The present paper looks at the history of development and empowerment and discusses the impediments to development and empowerment in India. It focuses on the three major issues in India today, namely, the attitude towards, Girl child, Gender violence and Globalization, which have to be dealt with as a priority in bringing out the development and empowerment of women in the present era. If we look back into the history about the discussions and debates related to the issue of development and empowerment, we can see some broad trends. The whole debate on development states that there were number of women who organized and mobilizing around the globe for their rights. The development planners and policy makers did not have any interaction with these groups and they considered feminism as irrelevant to development and it was viewed as a luxury for the better of women in the industrialized countries.

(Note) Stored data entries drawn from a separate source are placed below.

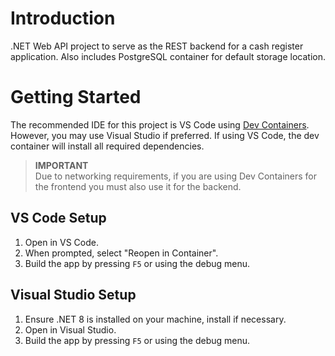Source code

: # Introduction 
.NET Web API project to serve as the REST backend for a cash register application. Also includes PostgreSQL container for default storage location.

# Getting Started
The recommended IDE for this project is VS Code using [Dev Containers](https://code.visualstudio.com/docs/devcontainers/containers). However, you may use Visual Studio if preferred. If using VS Code, the dev container will install all required dependencies.

> **IMPORTANT**  
> Due to networking requirements, if you are using Dev Containers for the frontend you must also use it for the backend. 

## VS Code Setup
1.	Open in VS Code.
2.	When prompted, select "Reopen in Container".
3.  Build the app by pressing `F5` or using the debug menu.

## Visual Studio Setup
1.  Ensure .NET 8 is installed on your machine, install if necessary.
2.  Open in Visual Studio.
3.  Build the app by pressing `F5` or using the debug menu.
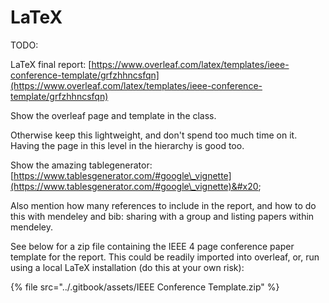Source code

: # LaTeX

TODO:

LaTeX final report:  [https://www.overleaf.com/latex/templates/ieee-conference-template/grfzhhncsfqn](https://www.overleaf.com/latex/templates/ieee-conference-template/grfzhhncsfqn)

Show the overleaf page and template in the class.

Otherwise keep this lightweight, and don't spend too much time on it. Having the page in this level in the hierarchy is good too.&#x20;

Show the amazing tablegenerator: [https://www.tablesgenerator.com/#google\_vignette](https://www.tablesgenerator.com/#google\_vignette)&#x20;

Also mention how many references to include in the report, and how to do this with mendeley and bib: sharing with a group and listing papers within mendeley.&#x20;

See below for a zip file containing the IEEE 4 page conference paper template for the report. This could be readily imported into overleaf, or, run using a local LaTeX installation (do this at your own risk):

{% file src="../.gitbook/assets/IEEE Conference Template.zip" %}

Hence, the first stage, main stream development models gave rise to jargons like, “basic human needs”, “meeting the needs of the poorest of poor”, “growth with equity”. This phase viewed development as an administrative problem whose solution lay in transferring vast amount of resources and technological innovations from rich to poor countries. As compensation to this followed, integrating women into the development process. Education and employment as a means of income generation became indicators of women’s involvement in the development process, but again under this phase a large chunk of rural women were left behind. Today women have addressed the question of development from a feminist perspective. They have raised important questions on issues of child care, reproductive rights, violence against women, family planning, transfer of technology and rural development and given the concept of development a new meaning. If development leads only to an increase in production, then it tends to reinforce and exaggerate the imbalances and inequalities within and in between societies. Development has to be an integral process with economic, social and cultural aspects leading to the control of one’s life situation.